## [Saved entries]
+--

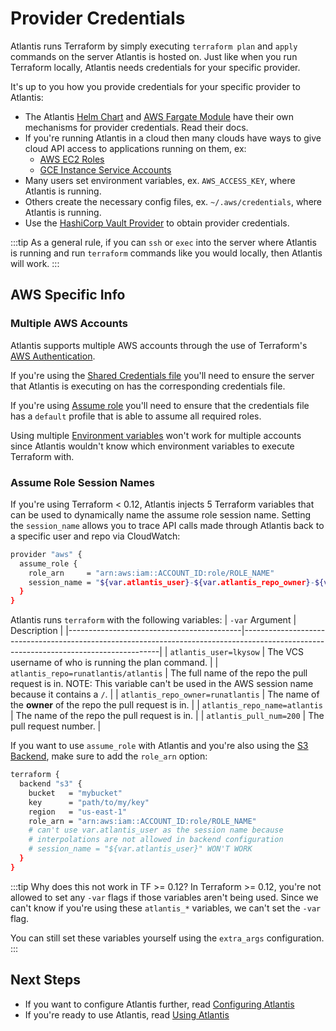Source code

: # Provider Credentials
Atlantis runs Terraform by simply executing `terraform plan` and `apply` commands
on the server Atlantis is hosted on.
Just like when you run Terraform locally, Atlantis needs credentials for your
specific provider.

It's up to you how you provide credentials for your specific provider to Atlantis:
* The Atlantis [Helm Chart](deployment.html#kubernetes-helm-chart) and 
    [AWS Fargate Module](deployment.html#aws-fargate) have their own mechanisms for provider
    credentials. Read their docs.
* If you're running Atlantis in a cloud then many clouds have ways to give cloud API access
  to applications running on them, ex:
    * [AWS EC2 Roles](https://www.terraform.io/docs/providers/aws/#ec2-role)
    * [GCE Instance Service Accounts](https://www.terraform.io/docs/providers/google/provider_reference.html#configuration-reference)
* Many users set environment variables, ex. `AWS_ACCESS_KEY`, where Atlantis is running.
* Others create the necessary config files, ex. `~/.aws/credentials`, where Atlantis is running.
* Use the [HashiCorp Vault Provider](https://www.terraform.io/docs/providers/vault/index.html#using-vault-credentials-in-terraform-configuration)
  to obtain provider credentials.

:::tip
As a general rule, if you can `ssh` or `exec` into the server where Atlantis is
running and run `terraform` commands like you would locally, then Atlantis will work.
:::


## AWS Specific Info

### Multiple AWS Accounts
Atlantis supports multiple AWS accounts through the use of Terraform's
[AWS Authentication](https://www.terraform.io/docs/providers/aws/#authentication).

If you're using the [Shared Credentials file](https://www.terraform.io/docs/providers/aws/#shared-credentials-file)
you'll need to ensure the server that Atlantis is executing on has the corresponding credentials file.

If you're using [Assume role](https://www.terraform.io/docs/providers/aws/#assume-role)
you'll need to ensure that the credentials file has a `default` profile that is able
to assume all required roles.

Using multiple [Environment variables](https://www.terraform.io/docs/providers/aws/#environment-variables)
won't work for multiple accounts since Atlantis wouldn't know which environment variables to execute
Terraform with.

### Assume Role Session Names
If you're using Terraform < 0.12, Atlantis injects 5 Terraform variables that can be used to dynamically name the assume role session name.
Setting the `session_name` allows you to trace API calls made through Atlantis back to a specific
user and repo via CloudWatch:

```bash
provider "aws" {
  assume_role {
    role_arn     = "arn:aws:iam::ACCOUNT_ID:role/ROLE_NAME"
    session_name = "${var.atlantis_user}-${var.atlantis_repo_owner}-${var.atlantis_repo_name}-${var.atlantis_pull_num}"
  }
}
```

Atlantis runs `terraform` with the following variables:
| `-var` Argument                           | Description                                                                                                                           |
|-------------------------------------------|---------------------------------------------------------------------------------------------------------------------------------------|
| `atlantis_user=lkysow`               | The VCS username of who is running the plan command.                                                                                  |
| `atlantis_repo=runatlantis/atlantis` | The full name of the repo the pull request is in. NOTE: This variable can't be used in the AWS session name because it contains a `/`. |
| `atlantis_repo_owner=runatlantis`    | The name of the **owner** of the repo the pull request is in.                                                                         |
| `atlantis_repo_name=atlantis`        | The name of the repo the pull request is in.                                                                                          |
| `atlantis_pull_num=200`              | The pull request number.                                                                                                              |

If you want to use `assume_role` with Atlantis and you're also using the [S3 Backend](https://www.terraform.io/docs/backends/types/s3.html),
make sure to add the `role_arn` option:

```bash
terraform {
  backend "s3" {
    bucket   = "mybucket"
    key      = "path/to/my/key"
    region   = "us-east-1"
    role_arn = "arn:aws:iam::ACCOUNT_ID:role/ROLE_NAME"
    # can't use var.atlantis_user as the session name because
    # interpolations are not allowed in backend configuration
    # session_name = "${var.atlantis_user}" WON'T WORK
  }
}
```

:::tip Why does this not work in TF >= 0.12?
In Terraform >= 0.12, you're not allowed to set any `-var` flags if those variables
aren't being used. Since we can't know if you're using these `atlantis_*` variables,
we can't set the `-var` flag.

You can still set these variables yourself using the `extra_args` configuration.
:::

## Next Steps
* If you want to configure Atlantis further, read [Configuring Atlantis](configuring-atlantis.html)
* If you're ready to use Atlantis, read [Using Atlantis](using-atlantis.html)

+--

## [Assignment]
Give only a number, the count of lines above that include the string "where".

## [Exercise answer]
3